Monday, 19 May 2008

Pan fried cod with basil dressing and roasted vegetable quinoa

I am still going hard in my less-processed-food-more-vegetables-and-grains quest. One of the grains I have discovered that I really like is quinoa (pronounced keen-WAH). You cook it and use it just like rice, but it tastes earthier, and it has a different texture. It's also gluten-free which is good to remember for my father-in-law!
I'm also trying to include more fish in our diet, but I often find it hard to think of different ways to cook it. This dressing is great, because unlike a sauce, it requires no cooking, and it also means that all you have to do is simply pan fry the fish (or even cook it on the BBQ) and you still get a tasty meal that seems like it took lots of effort! I used the basil in the tube for this. I know it's processed, but I managed to kill my basil plant, and I didn't want to buy a whole bunch. The tubes are great because you can keep them in the freezer. The basil just squeezes out easily, even though it is frozen. (It's probably because it's full of weird chemicals, but I'll cope with that for now!)
You really should give this one a go. It's different and tasty and looks impressive. If you don't like fish, just use chicken. Sorry there's no photo, it all got eaten way to quickly!
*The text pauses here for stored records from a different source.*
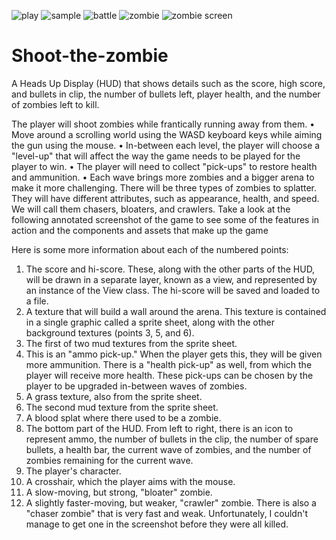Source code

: ![play](https://user-images.githubusercontent.com/81354428/162616493-9badf698-f67d-472b-856d-9a4d6f0943f5.png)
![sample](https://user-images.githubusercontent.com/81354428/162616503-ad6d74ac-b327-40b2-8b5c-9f6c72c2304f.png)
![battle](https://user-images.githubusercontent.com/81354428/162616513-1e46dc5f-cc19-4b63-9a54-ce8ed0ac74b9.png)
![zombie](https://user-images.githubusercontent.com/81354428/162616518-53395b48-eedc-4154-a748-f27978d2f6de.png)
![zombie screen](https://user-images.githubusercontent.com/81354428/162616521-9719f41b-08fe-4f16-8d96-e2d4d2b357d0.png)
# Shoot-the-zombie

A Heads Up Display (HUD) that shows details such as the score, high score,
and bullets in clip, the number of bullets left, player health, and the number
of zombies left to kill.

The player will shoot zombies while frantically running away from them.
•
Move around a scrolling world using the WASD keyboard keys while aiming
the gun using the mouse.
•
In-between each level, the player will choose a "level-up" that will affect the
way the game needs to be played for the player to win.
•
The player will need to collect "pick-ups" to restore health and ammunition.
•
Each wave brings more zombies and a bigger arena to make it
more challenging.
There will be three types of zombies to splatter. They will have different attributes,
such as appearance, health, and speed. We will call them chasers, bloaters, and
crawlers. Take a look at the following annotated screenshot of the game to see some
of the features in action and the components and assets that make up the game

Here is some more information about each of the numbered points:
1. The score and hi-score. These, along with the other parts of the HUD, will be
drawn in a separate layer, known as a view, and represented by an instance
of the View class. The hi-score will be saved and loaded to a file.
2. A texture that will build a wall around the arena. This texture is contained
in a single graphic called a sprite sheet, along with the other background
textures (points 3, 5, and 6).
3. The first of two mud textures from the sprite sheet.
4. This is an "ammo pick-up." When the player gets this, they will be given
more ammunition. There is a "health pick-up" as well, from which the player
will receive more health. These pick-ups can be chosen by the player to be
upgraded in-between waves of zombies.
5. A grass texture, also from the sprite sheet.
6. The second mud texture from the sprite sheet.
7. A blood splat where there used to be a zombie.
8. The bottom part of the HUD. From left to right, there is an icon to represent
ammo, the number of bullets in the clip, the number of spare bullets, a health
bar, the current wave of zombies, and the number of zombies remaining for
the current wave.
9. The player's character.
10. A crosshair, which the player aims with the mouse.
11. A slow-moving, but strong, "bloater" zombie.
12. A slightly faster-moving, but weaker, "crawler" zombie. There is also
a "chaser zombie" that is very fast and weak. Unfortunately, I couldn't
manage to get one in the screenshot before they were all killed.
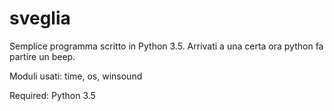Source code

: # sveglia
Semplice programma scritto in Python 3.5. Arrivati a una certa ora python fa partire un beep.

Moduli usati: time, os, winsound

Required:
  Python 3.5
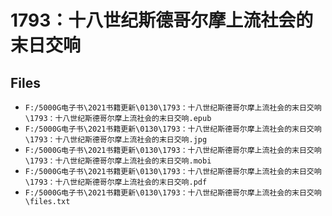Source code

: # 1793：十八世纪斯德哥尔摩上流社会的末日交响

## Files

- `F:/5000G电子书\2021书籍更新\0130\1793：十八世纪斯德哥尔摩上流社会的末日交响\1793：十八世纪斯德哥尔摩上流社会的末日交响.epub`
- `F:/5000G电子书\2021书籍更新\0130\1793：十八世纪斯德哥尔摩上流社会的末日交响\1793：十八世纪斯德哥尔摩上流社会的末日交响.jpg`
- `F:/5000G电子书\2021书籍更新\0130\1793：十八世纪斯德哥尔摩上流社会的末日交响\1793：十八世纪斯德哥尔摩上流社会的末日交响.mobi`
- `F:/5000G电子书\2021书籍更新\0130\1793：十八世纪斯德哥尔摩上流社会的末日交响\1793：十八世纪斯德哥尔摩上流社会的末日交响.pdf`
- `F:/5000G电子书\2021书籍更新\0130\1793：十八世纪斯德哥尔摩上流社会的末日交响\files.txt`

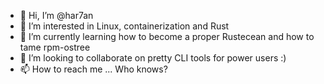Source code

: - 👋 Hi, I’m @har7an
- 👀 I’m interested in Linux, containerization and Rust
- 🌱 I’m currently learning how to become a proper Rustecean and how to tame rpm-ostree
- 💞️ I’m looking to collaborate on pretty CLI tools for power users :)
- 📫 How to reach me ... Who knows?

<!---
har7an/har7an is a ✨ special ✨ repository because its `README.md` (this file) appears on your GitHub profile.
You can click the Preview link to take a look at your changes.
--->
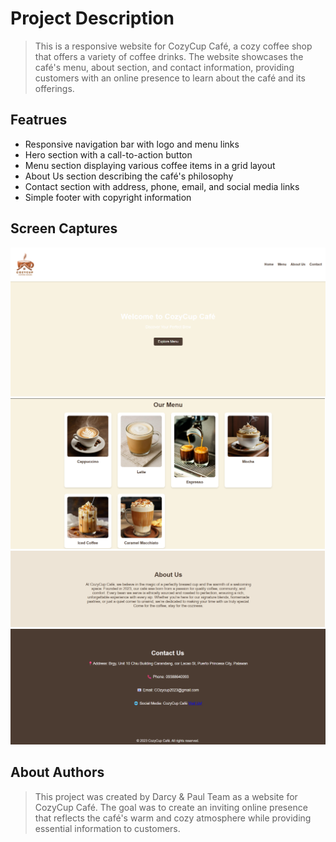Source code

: # Project Description
> This is a responsive website for CozyCup Café, a cozy coffee shop that offers a variety of coffee drinks. The website showcases the café's menu, about section, and contact information, providing customers with an online presence to learn about the café and its offerings.

## Featrues
- Responsive navigation bar with logo and menu links
- Hero section with a call-to-action button
- Menu section displaying various coffee items in a grid layout
- About Us section describing the café's philosophy
- Contact section with address, phone, email, and social media links
- Simple footer with copyright information
## Screen Captures
![WebsiteProjectPicture1](img/WebsiteProjectPicture1.png)
![WebsiteProjectPicture2](img/WebsiteProjectPicrture2.png)
![WebsiteProjectPicture3](img/WebsiteProjectPicrture3.png)
![WebsiteProjectPicture4](img/WebsiteProjectPicrture4.png)
## About Authors
> This project was created by Darcy & Paul Team as a website for CozyCup Café. The goal was to create an inviting online presence that reflects the café's warm and cozy atmosphere while providing essential information to customers.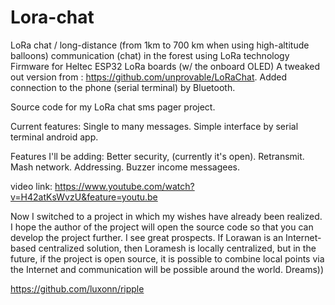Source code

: # Lora-chat
LoRa chat / long-distance (from 1km to 700 km when using high-altitude balloons) communication (chat) in the forest using LoRa technology 
Firmware for Heltec ESP32 LoRa boards (w/ the onboard OLED)
A tweaked out version from : https://github.com/unprovable/LoRaChat. Added connection to the phone (serial terminal) by Bluetooth.

Source code for my LoRa chat sms pager project. 

Current features:
Single to many messages.
Simple interface by serial terminal android app.

Features I'll be adding:
Better security, (currently it's open).
Retransmit.
Mash network.
Addressing.
Buzzer income messagees.

video link: https://www.youtube.com/watch?v=H42atKsWvzU&feature=youtu.be

Now I switched to a project in which my wishes have already been realized. I hope the author of the project will open the source code so that you can develop the project further. I see great prospects. If Lorawan is an Internet-based centralized solution, then Loramesh is locally centralized, but in the future, if the project is open source, it is possible to combine local points via the Internet and communication will be possible around the world. Dreams))

https://github.com/luxonn/ripple

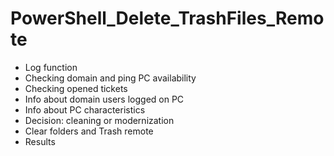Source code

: # PowerShell_Delete_TrashFiles_Remote
- Log function
- Checking domain and ping PC availability
- Checking opened tickets
- Info about domain users logged on PC
- Info about PC characteristics
- Decision: cleaning or modernization
- Clear folders and Trash remote
- Results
Pan fried cod with basil dressing and roasted vegetable quinoa
Serves 4

4 pieces cod (or other fish of your choice, or even chicken if you so choose)

For the quinoa:
¾ cup quinoa, rinsed and drained
1 ½ cups chicken stock
Olive oil
1 large tomato, diced
1 large zucchini, diced
Pumpkin, peeled and diced (as much as you like)
1 tbs fresh thyme leaves
1 clove garlic, peeled and minced
Salt
1 large handful baby spinach

For the dressing:
½ tsp minced garlic (just reserve a little bit from the vegetables)
1 tbs minced basil
2 tbs extra virgin olive oil
½ tbs red wine vinegar
salt and pepper

Preheat oven to 200ÂșC. Place tomato, zucchini, pumpkin, garlic and thyme in a baking tray. Sprinkle with salt and drizzle with olive oil. Mix well. Bake for approximately 40 minutes or until the vegetables are cooked to your liking.
Place the quinoa and stock in a saucepan. Bring to the boil. Reduce heat to very low, simmer for 10 minutes with the lid on. Remove from heat. Leave to stand with the lid on for 10 minutes.
Meanwhile, make the dressing: whisk all ingredients together. Season to taste.
Meanwhile, cook the fish.
Heat frypan to high. Spray with olive oil. Brown the fish on both sides, then transfer pan to oven to finish cooking. This will take anywhere from 5-15 minutes depending on how thick your fish is. (A chicken breast will take around 15 minutes)
Once the vegetables and quinoa are cooked, add the quinoa to the vegetable pan, along with the spinach. Mix well then return to the oven for 3 minutes for the spinach to wilt.

Serve the quinoa, topped with a piece of fish, drizzled with the dressing.